Non, décidément, la Normandie en avait décidé autrement.
Alors sportifs et spectateurs passionnés, vous ferez la queue le matin pour entrer dans le stade que vous serez obligés de quitter à midi pour de nouveau refaire la queue l’après-midi parce qu en Normandie, on ne sait pas utiliser les places numérotées, on ne sait pas non plus distinguer les billets en matinée (un pourcentage très minoritaire )du billet à la journée. Alors pour chasser le resquilleur potentiel qui ne paierait que le billet du matin et resterait la journée on vide la totalité du stade…Bref plus vous avez investis dans ces jeux sportifs plus vous passez de temps dans les files d’attente.
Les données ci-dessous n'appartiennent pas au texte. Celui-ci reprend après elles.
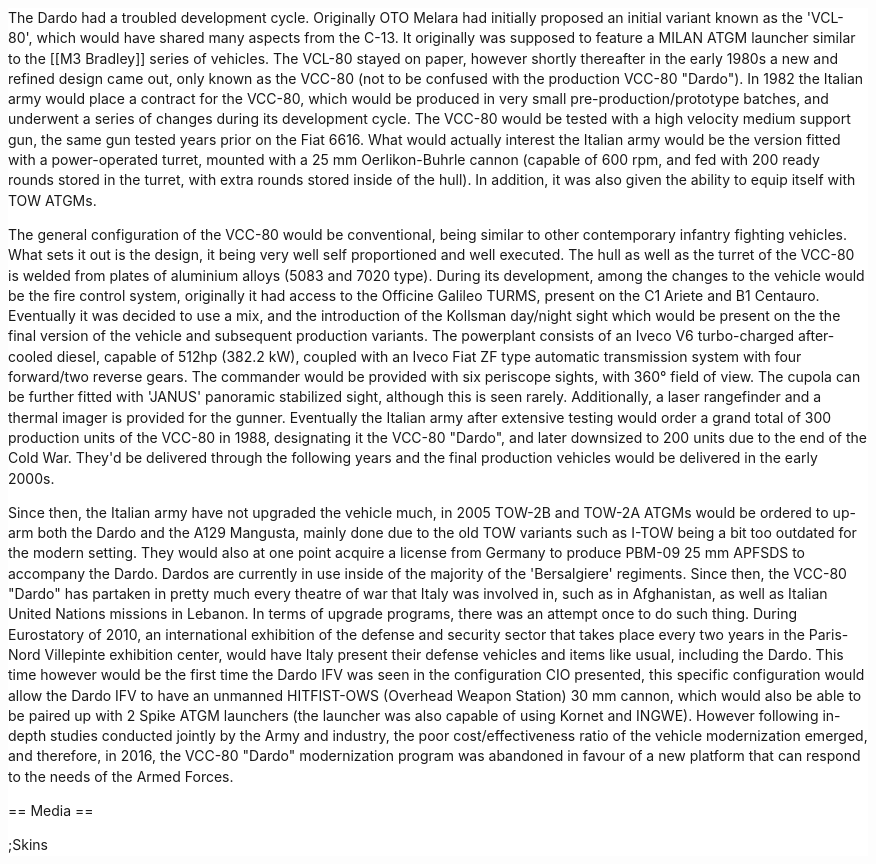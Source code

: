 The Dardo had a troubled development cycle. Originally OTO Melara had initially proposed an initial variant known as the 'VCL-80', which would have shared many aspects from the C-13. It originally was supposed to feature a MILAN ATGM launcher similar to the [[M3 Bradley]] series of vehicles. The VCL-80 stayed on paper, however shortly thereafter in the early 1980s a new and refined design came out, only known as the VCC-80 (not to be confused with the production VCC-80 "Dardo"). In 1982 the Italian army would place a contract for the VCC-80, which would be produced in very small pre-production/prototype batches, and underwent a series of changes during its development cycle. The VCC-80 would be tested with a high velocity medium support gun, the same gun tested years prior on the Fiat 6616. What would actually interest the Italian army would be the version fitted with a power-operated turret, mounted with a 25 mm Oerlikon-Buhrle cannon (capable of 600 rpm, and fed with 200 ready rounds stored in the turret, with extra rounds stored inside of the hull). In addition, it was also given the ability to equip itself with TOW ATGMs.

The general configuration of the VCC-80 would be conventional, being similar to other contemporary infantry fighting vehicles. What sets it out is the design, it being very well self proportioned and well executed. The hull as well as the turret of the VCC-80 is welded from plates of aluminium alloys (5083 and 7020 type). During its development, among the changes to the vehicle would be the fire control system, originally it had access to the Officine Galileo TURMS, present on the C1 Ariete and B1 Centauro. Eventually it was decided to use a mix, and the introduction of the Kollsman day/night sight which would be present on the the final version of the vehicle and subsequent production variants. The powerplant consists of an Iveco V6 turbo-charged after-cooled diesel, capable of 512hp (382.2 kW), coupled with an Iveco Fiat ZF type automatic transmission system with four forward/two reverse gears. The commander would be provided with six periscope sights, with 360° field of view. The cupola can be further fitted with 'JANUS' panoramic stabilized sight, although this is seen rarely. Additionally, a laser rangefinder and a thermal imager is provided for the gunner. Eventually the Italian army after extensive testing would order a grand total of 300 production units of the VCC-80 in 1988, designating it the VCC-80 "Dardo", and later downsized to 200 units due to the end of the Cold War. They'd be delivered through the following years and the final production vehicles would be delivered in the early 2000s.

Since then, the Italian army have not upgraded the vehicle much, in 2005 TOW-2B and TOW-2A ATGMs would be ordered to up-arm both the Dardo and the A129 Mangusta, mainly done due to the old TOW variants such as I-TOW being a bit too outdated for the modern setting. They would also at one point acquire a license from Germany to produce PBM-09 25 mm APFSDS to accompany the Dardo. Dardos are currently in use inside of the majority of the 'Bersalgiere' regiments. Since then, the VCC-80 "Dardo" has partaken in pretty much every theatre of war that Italy was involved in, such as in Afghanistan, as well as Italian United Nations missions in Lebanon. In terms of upgrade programs, there was an attempt once to do such thing. During Eurostatory of 2010, an international exhibition of the defense and security sector that takes place every two years in the Paris-Nord Villepinte exhibition center, would have Italy present their defense vehicles and items like usual, including the Dardo. This time however would be the first time the Dardo IFV was seen in the configuration CIO presented, this specific configuration would allow the Dardo IFV to have an unmanned HITFIST-OWS (Overhead Weapon Station) 30 mm cannon, which would also be able to be paired up with 2 Spike ATGM launchers (the launcher was also capable of using Kornet and INGWE). However following in-depth studies conducted jointly by the Army and industry, the poor cost/effectiveness ratio of the vehicle modernization emerged, and therefore, in 2016, the VCC-80 "Dardo" modernization program was abandoned in favour of a new platform that can respond to the needs of the Armed Forces.

== Media ==



;Skins
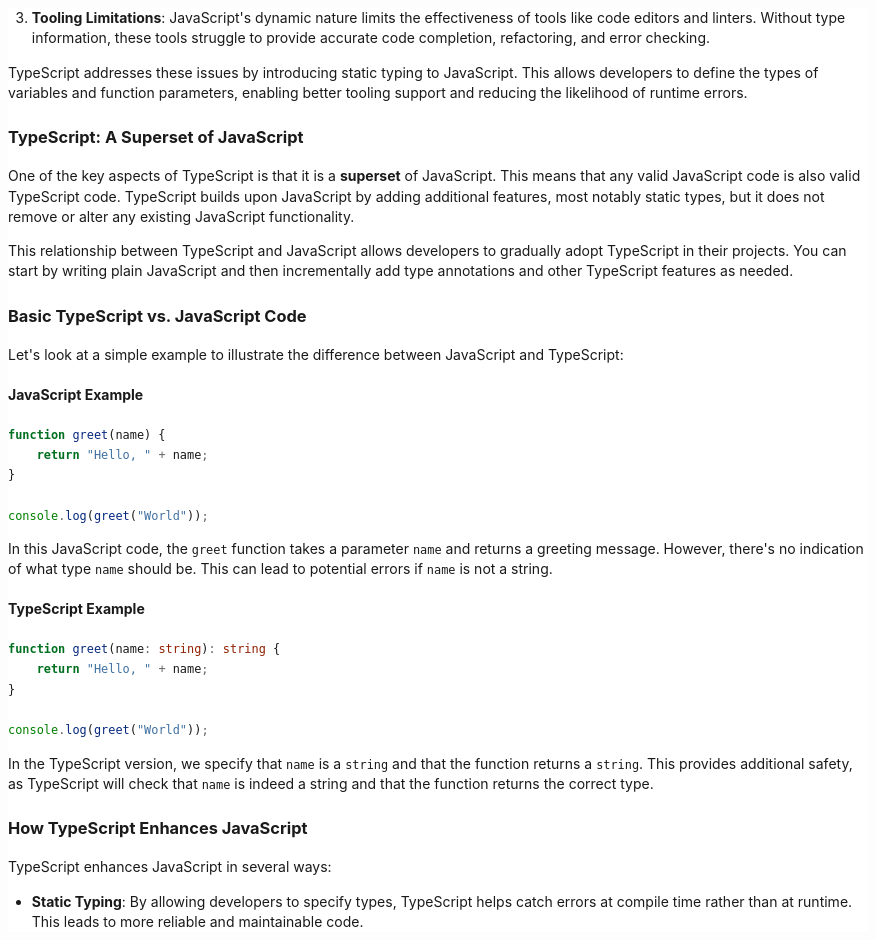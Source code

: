 3. **Tooling Limitations**: JavaScript's dynamic nature limits the effectiveness of tools like code editors and linters. Without type information, these tools struggle to provide accurate code completion, refactoring, and error checking.

TypeScript addresses these issues by introducing static typing to JavaScript. This allows developers to define the types of variables and function parameters, enabling better tooling support and reducing the likelihood of runtime errors.

### TypeScript: A Superset of JavaScript

One of the key aspects of TypeScript is that it is a **superset** of JavaScript. This means that any valid JavaScript code is also valid TypeScript code. TypeScript builds upon JavaScript by adding additional features, most notably static types, but it does not remove or alter any existing JavaScript functionality.

This relationship between TypeScript and JavaScript allows developers to gradually adopt TypeScript in their projects. You can start by writing plain JavaScript and then incrementally add type annotations and other TypeScript features as needed.

### Basic TypeScript vs. JavaScript Code

Let's look at a simple example to illustrate the difference between JavaScript and TypeScript:

#### JavaScript Example

```javascript
function greet(name) {
    return "Hello, " + name;
}

console.log(greet("World"));
```

In this JavaScript code, the `greet` function takes a parameter `name` and returns a greeting message. However, there's no indication of what type `name` should be. This can lead to potential errors if `name` is not a string.

#### TypeScript Example

```typescript
function greet(name: string): string {
    return "Hello, " + name;
}

console.log(greet("World"));
```

In the TypeScript version, we specify that `name` is a `string` and that the function returns a `string`. This provides additional safety, as TypeScript will check that `name` is indeed a string and that the function returns the correct type.

### How TypeScript Enhances JavaScript

TypeScript enhances JavaScript in several ways:

- **Static Typing**: By allowing developers to specify types, TypeScript helps catch errors at compile time rather than at runtime. This leads to more reliable and maintainable code.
Merci la Normandie, j’y ai amélioré mon anglais.
Quant à la restauration du stade, elle sera fermée le midi !!!
La sécurité à l’extérieur du stade n’est pas assurée !!!
20000 spectateurs qui se massent progressivement autour de 2 portes d’entrée…
Je vous laisse imaginer les risques…
Et pourtant, ce public civilisé a été remarquable, exception faite de quelques agressifs qui remontaient les files d’attente sans vergogne prêts à se battre…
Au-delà de ces balourdises, ce fut un grand spectacle sportif.
Embelli par des champs d’obstacles artistiques.
Magnifié par notre équipe de France.
Sublimé par Monsieur Patrice Delaveau.
Non, Monsieur Delaveau vous n’avez pas « fini deuxième », vous êtes Vice Champion du Monde 2014. C’est un accessit indélébile et ce temps là… ne se compte pas.
Et puis, si la bonne logistique normande n’avait pas eu l’idée de fermer le village le lundi 1er septembre, nous n’aurions pas eu la chance de déjeuner « par hasard » dans le même restaurant que notre équipe de France au grand complet, d’échanger avec Monsieur Philippe Guerdat et de les quitter, nos billets couverts des signatures de nos émouvants champions.
Au plaisir de vous retrouver à…Barcelone… dans quelques jours.